Donald Trump cannot beat either Cruz or Rubio. Judging by the results of South Carolina, Trump may not be able to Rubio even with Cruz in if we presume both Kasich and Bush’s support goes to Rubio.
Cruz, given his operation and money, is not at a time to decide if he must drop out. He still has Texas and a huge delegate take. For Cruz’s supporters who say Cruz suffered because of withering attacks from the media and outside groups, that is not going to change.
But South Carolina undermines core tenets of the Cruz strategy and talking points. Marco Rubio is now in a race wherein he has a better shot at winning than Cruz.
It is based on two key points. First, that Rubio will inherit most of the Jeb Bush voters and John Kasich voters.

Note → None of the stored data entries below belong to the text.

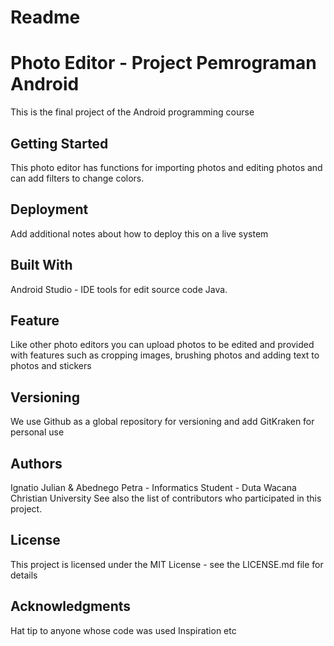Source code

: # Readme 

# Photo Editor - Project Pemrograman Android

This is the final project of the Android programming course

## Getting Started

This photo editor has functions for importing photos and editing photos and can add filters to change colors.

## Deployment

Add additional notes about how to deploy this on a live system

## Built With

Android Studio - IDE tools for edit source code Java.

## Feature

Like other photo editors you can upload photos to be edited and provided with features such as cropping images, brushing photos and adding text to photos and stickers

## Versioning

We use Github as a global repository for versioning and add GitKraken for personal use

## Authors

Ignatio Julian & Abednego Petra - Informatics Student - Duta Wacana Christian University See also the list of contributors who participated in this project.

## License

This project is licensed under the MIT License - see the LICENSE.md file for details

## Acknowledgments

Hat tip to anyone whose code was used Inspiration etc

The second point is that this addition to Rubio’s vote total will force Cruz out of the race, both races will coalesce around Rubio and he will win the nomination.
Before I go any further let me offer one anecdote. In the 2012 presidential race, Rick Perry dropped out of the race in January. Maryland voted on April 3 and I cast my vote for Governor Perry.
Where I differ from Erick’s analysis is in the behavior of voters this primary season. Voters who are prone to vote for Bush are hardly likely to move, en masse, or even “en little bit” to Marco Rubio after Bush’s attacks on Rubio. In fact, I would contend that Bush voters are likely to either bow out of the presidential primary process, cast a protest vote for Bush as a way to say “I told you so,” or cast their vote for the person who can most damage Rubio. At one time, I, too would have said that Ben Carson’s voters have a logical home with Ted Cruz. After Iowa, not so much.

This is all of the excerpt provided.